Task to carry out
Copy every line of the records below where the word "full" occurs.

[[ Data extract, beginning ]]

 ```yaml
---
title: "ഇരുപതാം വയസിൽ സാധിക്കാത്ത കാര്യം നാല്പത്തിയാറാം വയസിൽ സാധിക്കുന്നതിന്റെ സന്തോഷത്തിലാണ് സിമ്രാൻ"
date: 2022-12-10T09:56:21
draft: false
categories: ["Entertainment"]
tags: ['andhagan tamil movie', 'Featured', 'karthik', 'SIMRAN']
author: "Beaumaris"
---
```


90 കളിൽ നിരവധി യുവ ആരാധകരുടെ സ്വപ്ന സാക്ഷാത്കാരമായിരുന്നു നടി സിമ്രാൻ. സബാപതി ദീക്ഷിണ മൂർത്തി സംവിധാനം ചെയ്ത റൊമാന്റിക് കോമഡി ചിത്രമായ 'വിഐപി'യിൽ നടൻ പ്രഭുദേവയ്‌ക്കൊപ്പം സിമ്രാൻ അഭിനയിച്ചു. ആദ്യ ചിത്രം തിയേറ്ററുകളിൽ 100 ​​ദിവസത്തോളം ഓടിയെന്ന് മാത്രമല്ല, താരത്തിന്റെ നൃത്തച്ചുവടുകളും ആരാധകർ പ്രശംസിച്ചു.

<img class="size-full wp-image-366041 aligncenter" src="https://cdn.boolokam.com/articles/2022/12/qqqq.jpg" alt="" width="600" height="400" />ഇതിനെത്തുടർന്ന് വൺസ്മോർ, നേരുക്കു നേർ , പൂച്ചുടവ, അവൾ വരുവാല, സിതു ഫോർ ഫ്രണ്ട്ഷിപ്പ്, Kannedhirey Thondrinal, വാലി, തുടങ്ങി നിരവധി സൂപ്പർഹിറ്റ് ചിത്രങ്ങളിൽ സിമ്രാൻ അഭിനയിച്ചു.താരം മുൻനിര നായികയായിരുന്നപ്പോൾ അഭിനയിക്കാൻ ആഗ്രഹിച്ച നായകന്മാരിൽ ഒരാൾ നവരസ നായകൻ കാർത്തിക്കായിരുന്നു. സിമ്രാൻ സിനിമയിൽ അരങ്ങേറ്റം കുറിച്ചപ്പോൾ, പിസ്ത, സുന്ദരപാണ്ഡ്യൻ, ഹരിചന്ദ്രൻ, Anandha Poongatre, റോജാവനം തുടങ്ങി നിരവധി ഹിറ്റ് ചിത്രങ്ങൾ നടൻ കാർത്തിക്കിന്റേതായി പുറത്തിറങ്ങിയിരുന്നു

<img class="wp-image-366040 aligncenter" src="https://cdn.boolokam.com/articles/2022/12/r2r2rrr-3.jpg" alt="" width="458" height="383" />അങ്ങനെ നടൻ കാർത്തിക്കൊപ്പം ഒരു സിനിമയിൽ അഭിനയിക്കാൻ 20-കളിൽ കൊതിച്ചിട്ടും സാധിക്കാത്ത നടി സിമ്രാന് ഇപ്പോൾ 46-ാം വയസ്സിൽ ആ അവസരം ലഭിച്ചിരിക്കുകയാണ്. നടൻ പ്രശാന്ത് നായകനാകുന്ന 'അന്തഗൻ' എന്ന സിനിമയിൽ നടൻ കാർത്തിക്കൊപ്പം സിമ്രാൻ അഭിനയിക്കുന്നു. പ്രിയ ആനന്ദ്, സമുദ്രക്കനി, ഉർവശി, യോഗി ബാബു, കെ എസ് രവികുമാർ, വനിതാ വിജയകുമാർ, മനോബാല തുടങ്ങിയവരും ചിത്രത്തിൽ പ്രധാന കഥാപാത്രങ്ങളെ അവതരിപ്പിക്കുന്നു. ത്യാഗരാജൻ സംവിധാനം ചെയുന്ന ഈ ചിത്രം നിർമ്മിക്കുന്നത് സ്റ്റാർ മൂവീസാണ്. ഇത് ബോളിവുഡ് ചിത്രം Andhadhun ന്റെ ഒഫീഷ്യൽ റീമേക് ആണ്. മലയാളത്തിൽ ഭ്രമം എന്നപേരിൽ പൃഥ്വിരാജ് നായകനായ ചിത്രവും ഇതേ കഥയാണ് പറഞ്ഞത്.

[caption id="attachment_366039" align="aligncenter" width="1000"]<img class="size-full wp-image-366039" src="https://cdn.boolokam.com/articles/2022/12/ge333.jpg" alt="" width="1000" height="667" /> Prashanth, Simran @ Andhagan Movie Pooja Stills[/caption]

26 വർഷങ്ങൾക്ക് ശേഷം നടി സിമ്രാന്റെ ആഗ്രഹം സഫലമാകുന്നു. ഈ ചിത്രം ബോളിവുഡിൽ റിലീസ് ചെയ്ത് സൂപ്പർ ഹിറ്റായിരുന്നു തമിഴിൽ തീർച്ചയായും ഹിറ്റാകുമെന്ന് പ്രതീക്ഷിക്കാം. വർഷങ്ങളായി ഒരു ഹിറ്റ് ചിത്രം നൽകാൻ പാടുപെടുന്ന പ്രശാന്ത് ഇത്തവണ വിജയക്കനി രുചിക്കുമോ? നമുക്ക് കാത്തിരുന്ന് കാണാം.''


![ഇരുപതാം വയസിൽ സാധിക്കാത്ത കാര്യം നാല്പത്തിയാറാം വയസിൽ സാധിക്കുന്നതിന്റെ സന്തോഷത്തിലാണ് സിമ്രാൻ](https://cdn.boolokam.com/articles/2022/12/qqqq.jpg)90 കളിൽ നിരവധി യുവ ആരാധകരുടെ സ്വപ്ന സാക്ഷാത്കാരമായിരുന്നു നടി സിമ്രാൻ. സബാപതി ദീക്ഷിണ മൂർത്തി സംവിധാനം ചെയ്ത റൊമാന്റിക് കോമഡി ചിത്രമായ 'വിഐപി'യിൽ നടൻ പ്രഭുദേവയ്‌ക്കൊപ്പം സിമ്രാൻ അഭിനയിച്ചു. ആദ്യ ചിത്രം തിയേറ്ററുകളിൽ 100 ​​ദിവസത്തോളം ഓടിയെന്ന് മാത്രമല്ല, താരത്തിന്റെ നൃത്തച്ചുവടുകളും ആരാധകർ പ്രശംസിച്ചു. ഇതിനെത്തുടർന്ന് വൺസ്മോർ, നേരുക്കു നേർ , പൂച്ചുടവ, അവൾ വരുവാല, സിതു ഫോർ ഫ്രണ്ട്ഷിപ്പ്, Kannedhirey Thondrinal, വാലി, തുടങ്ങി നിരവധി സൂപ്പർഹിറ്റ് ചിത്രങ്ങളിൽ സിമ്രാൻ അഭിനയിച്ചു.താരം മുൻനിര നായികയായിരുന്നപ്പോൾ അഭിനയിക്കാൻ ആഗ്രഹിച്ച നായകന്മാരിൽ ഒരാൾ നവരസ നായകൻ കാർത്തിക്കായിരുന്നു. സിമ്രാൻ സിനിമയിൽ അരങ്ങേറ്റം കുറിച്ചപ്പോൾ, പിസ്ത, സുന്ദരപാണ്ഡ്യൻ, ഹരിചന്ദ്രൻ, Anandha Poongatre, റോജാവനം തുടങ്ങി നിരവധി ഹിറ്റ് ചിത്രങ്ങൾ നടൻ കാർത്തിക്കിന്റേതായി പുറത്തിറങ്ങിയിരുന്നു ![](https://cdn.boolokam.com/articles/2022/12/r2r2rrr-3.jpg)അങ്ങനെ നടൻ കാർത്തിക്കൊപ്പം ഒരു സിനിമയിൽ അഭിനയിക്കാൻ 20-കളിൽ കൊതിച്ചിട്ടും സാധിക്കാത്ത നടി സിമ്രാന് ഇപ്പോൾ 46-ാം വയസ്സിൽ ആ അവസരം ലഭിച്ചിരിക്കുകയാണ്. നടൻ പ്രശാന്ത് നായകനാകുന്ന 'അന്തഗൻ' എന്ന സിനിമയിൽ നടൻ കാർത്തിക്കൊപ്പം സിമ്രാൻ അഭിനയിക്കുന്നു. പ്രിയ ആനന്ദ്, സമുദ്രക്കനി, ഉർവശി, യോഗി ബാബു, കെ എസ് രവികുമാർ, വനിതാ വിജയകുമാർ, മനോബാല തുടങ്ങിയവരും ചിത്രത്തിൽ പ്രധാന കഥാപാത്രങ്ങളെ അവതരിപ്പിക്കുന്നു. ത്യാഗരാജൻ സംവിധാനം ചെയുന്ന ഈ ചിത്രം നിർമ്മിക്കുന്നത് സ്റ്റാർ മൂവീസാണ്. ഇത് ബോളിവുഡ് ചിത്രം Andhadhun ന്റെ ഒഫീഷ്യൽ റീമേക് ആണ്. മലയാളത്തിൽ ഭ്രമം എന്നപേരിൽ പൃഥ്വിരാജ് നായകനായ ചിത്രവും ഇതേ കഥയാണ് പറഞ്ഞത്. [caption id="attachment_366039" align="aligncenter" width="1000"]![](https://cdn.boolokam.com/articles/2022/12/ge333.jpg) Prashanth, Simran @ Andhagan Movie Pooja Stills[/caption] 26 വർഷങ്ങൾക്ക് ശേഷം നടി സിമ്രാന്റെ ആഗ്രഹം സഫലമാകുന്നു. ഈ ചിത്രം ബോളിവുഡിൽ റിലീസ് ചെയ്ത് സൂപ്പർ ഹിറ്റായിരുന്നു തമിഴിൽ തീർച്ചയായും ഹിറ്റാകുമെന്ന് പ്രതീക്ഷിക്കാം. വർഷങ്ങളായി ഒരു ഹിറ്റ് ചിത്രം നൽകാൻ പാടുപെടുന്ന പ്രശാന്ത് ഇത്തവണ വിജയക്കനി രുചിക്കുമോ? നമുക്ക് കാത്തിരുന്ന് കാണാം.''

[[ Data extract, end ]]

Output of the task
<img class="size-full wp-image-366041 aligncenter" src="https://cdn.boolokam.com/articles/2022/12/qqqq.jpg" alt="" width="600" height="400" />ഇതിനെത്തുടർന്ന് വൺസ്മോർ, നേരുക്കു നേർ , പൂച്ചുടവ, അവൾ വരുവാല, സിതു ഫോർ ഫ്രണ്ട്ഷിപ്പ്, Kannedhirey Thondrinal, വാലി, തുടങ്ങി നിരവധി സൂപ്പർഹിറ്റ് ചിത്രങ്ങളിൽ സിമ്രാൻ അഭിനയിച്ചു.താരം മുൻനിര നായികയായിരുന്നപ്പോൾ അഭിനയിക്കാൻ ആഗ്രഹിച്ച നായകന്മാരിൽ ഒരാൾ നവരസ നായകൻ കാർത്തിക്കായിരുന്നു. സിമ്രാൻ സിനിമയിൽ അരങ്ങേറ്റം കുറിച്ചപ്പോൾ, പിസ്ത, സുന്ദരപാണ്ഡ്യൻ, ഹരിചന്ദ്രൻ, Anandha Poongatre, റോജാവനം തുടങ്ങി നിരവധി ഹിറ്റ് ചിത്രങ്ങൾ നടൻ കാർത്തിക്കിന്റേതായി പുറത്തിറങ്ങിയിരുന്നു
[caption id="attachment_366039" align="aligncenter" width="1000"]<img class="size-full wp-image-366039" src="https://cdn.boolokam.com/articles/2022/12/ge333.jpg" alt="" width="1000" height="667" /> Prashanth, Simran @ Andhagan Movie Pooja Stills[/caption]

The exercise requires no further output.